Siegenthaler, in a seminar titled Radiant in Low Energy Houses, said we will inevitably see some type of combination systems. These space/water heating systems are common in Europe. Most of them, such as the ACV International HeatMaster 35TC (http://www.acv-uk.com/heatmaster35.htm) are drop-in plug-and-play appliances.

"How do you heat a house with a 20,000 Btuh heat load," Siegenthaler queried.

That's not a hypothetical question. According to the National Association of Home Builders, the average size house has dropped to 2,100-sq.ft. and building envelopes are tight. Houses can be built with structural insulated panels, or insulated concrete forms or have closed cell foam insulation sprayed into the stud wall.

Siggy has run the numbers, and heat loads are down to 10 Btuh/sq.ft. Associate Editor Candace Roulo has a story in this issue about a certified passive house in Salt Lake City that's designed for loads less than 4 Btuh/sq.ft. During the ACEEE Hot Water Forum, Charlie Adams, director –Thermal & Mechanical Technologies Group, A.O. Smith Corporate Technology Center, said the heat loss in his Milwaukee-area home is less than 30,000 Btuh. Adams said his house isn't green, just well constructed.

Siegenthaler urged hydronic contractors to pursue this part of the housing market because the people building tight homes, he notes, only know the building envelope. They don't know what modern hydronics can offer.

The calculations that Siegenthaler showed during his seminar indicated that the load in one of these houses could be handled with a floor temperature of 73°F, too cold for a comfortable radiant floor. Hydronic practitioners need to consider radiant walls and ceilings instead. New panel radiators are coming over from Europe that work well with 120°F. Some radiators that incorporate tiny 2W fans will supply enough heat at 95°F.

Even with 10:1 turndown ratios, boilers would need a 20-30-gal. buffer tank to handle microloads, Siggy says, with the buffer tanks taking care of hydraulic separation, air separation and dirt separation. A variable speed pump from the buffer tank would move the water through the radiant panel or to a fan coil.

Europeans have lots of heating and domestic hot water systems that come with solar integration options, he says, and some are already available here.

At the ACEEE Hot Water Forum, panelists were convinced that combination systems will have to work with air conditioning to be palatable to builders and homeowners; they advocated pairing water heaters with fan coils.

There will be numerous contentious issues along the way — no codes or standards, no performance ratings, no matched up water heaters and fan coil units, previous failures with this concept, lack of training, the perception that water heaters are inferior to condensing boilers.

Then there are the cultural divides.

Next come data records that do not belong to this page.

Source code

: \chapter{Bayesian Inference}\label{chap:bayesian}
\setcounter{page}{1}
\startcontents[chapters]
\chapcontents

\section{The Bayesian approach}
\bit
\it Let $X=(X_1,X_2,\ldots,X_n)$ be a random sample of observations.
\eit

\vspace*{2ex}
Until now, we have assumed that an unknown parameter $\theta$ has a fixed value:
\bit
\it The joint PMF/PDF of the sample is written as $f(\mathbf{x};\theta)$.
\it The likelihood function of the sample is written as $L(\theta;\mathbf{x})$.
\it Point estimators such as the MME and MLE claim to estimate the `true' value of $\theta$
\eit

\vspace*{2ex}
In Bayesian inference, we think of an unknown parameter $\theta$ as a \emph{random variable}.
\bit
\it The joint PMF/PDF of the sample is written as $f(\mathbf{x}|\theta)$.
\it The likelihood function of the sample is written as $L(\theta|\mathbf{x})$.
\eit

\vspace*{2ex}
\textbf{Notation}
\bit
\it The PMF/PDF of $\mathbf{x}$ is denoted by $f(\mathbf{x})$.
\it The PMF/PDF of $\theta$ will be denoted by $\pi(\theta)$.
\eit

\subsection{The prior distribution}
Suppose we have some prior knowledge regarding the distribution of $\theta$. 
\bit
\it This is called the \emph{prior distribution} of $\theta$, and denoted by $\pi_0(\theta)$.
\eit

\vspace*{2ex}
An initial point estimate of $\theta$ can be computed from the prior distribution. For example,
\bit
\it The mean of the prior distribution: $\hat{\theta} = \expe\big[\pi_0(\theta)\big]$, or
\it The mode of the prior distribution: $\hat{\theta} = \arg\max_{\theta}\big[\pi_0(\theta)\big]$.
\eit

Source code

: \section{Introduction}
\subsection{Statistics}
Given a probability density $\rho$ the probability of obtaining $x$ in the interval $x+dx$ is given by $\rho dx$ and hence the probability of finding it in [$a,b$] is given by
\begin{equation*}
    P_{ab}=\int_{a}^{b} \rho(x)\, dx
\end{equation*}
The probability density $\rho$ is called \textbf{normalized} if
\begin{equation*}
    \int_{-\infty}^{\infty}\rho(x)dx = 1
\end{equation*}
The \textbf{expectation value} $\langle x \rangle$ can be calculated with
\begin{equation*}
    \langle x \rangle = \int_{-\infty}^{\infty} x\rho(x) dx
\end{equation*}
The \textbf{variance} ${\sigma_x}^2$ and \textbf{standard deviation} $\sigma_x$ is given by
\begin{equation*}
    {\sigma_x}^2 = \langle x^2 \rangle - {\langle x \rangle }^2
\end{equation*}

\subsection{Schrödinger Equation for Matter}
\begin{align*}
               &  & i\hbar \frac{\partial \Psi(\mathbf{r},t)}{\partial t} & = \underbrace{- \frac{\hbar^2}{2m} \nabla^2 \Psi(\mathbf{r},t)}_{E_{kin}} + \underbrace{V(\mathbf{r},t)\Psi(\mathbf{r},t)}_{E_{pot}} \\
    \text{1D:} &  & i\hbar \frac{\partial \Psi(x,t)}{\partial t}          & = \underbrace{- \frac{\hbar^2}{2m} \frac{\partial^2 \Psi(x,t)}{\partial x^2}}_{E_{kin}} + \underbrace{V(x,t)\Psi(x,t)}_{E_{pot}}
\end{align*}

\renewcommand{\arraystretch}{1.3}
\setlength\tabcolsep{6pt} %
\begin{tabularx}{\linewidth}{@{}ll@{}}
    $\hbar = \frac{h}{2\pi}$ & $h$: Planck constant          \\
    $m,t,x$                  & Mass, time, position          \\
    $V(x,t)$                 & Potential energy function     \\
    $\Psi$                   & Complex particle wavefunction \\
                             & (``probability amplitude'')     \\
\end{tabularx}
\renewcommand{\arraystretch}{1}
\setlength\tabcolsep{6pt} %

Plumbing contractors and HVAC contractors don't always talk to each other. There could be internal corporate battles. As Charlie Adams notes, A.O. Smith makes water heaters and fan motors for HVAC systems. Will the Rheem Water Heater Division in Montgomery, Ala., duke it out with the HVAC Division in Ft. Smith, Ark.? I doubt that either company is willing to cannibalize sales from one division to another.

The issue, however, is not going to go away. With the emergence of LEED for Homes and the NAHB Green Home certification program, certified passive houses and demonstration projects such as the Solar Decathlon houses, tight building envelopes are becoming part of the mainstream. You can’t heat a house with a furnace or boiler when the load drops to 10 Btuh/sq.ft. or lower and the total load — at design temperature, no less — is 30,000 or even 20,000 Btuh.

It's time for contractors, engineers and manufacturers to come up with creative and economical ways to handle low heat loads.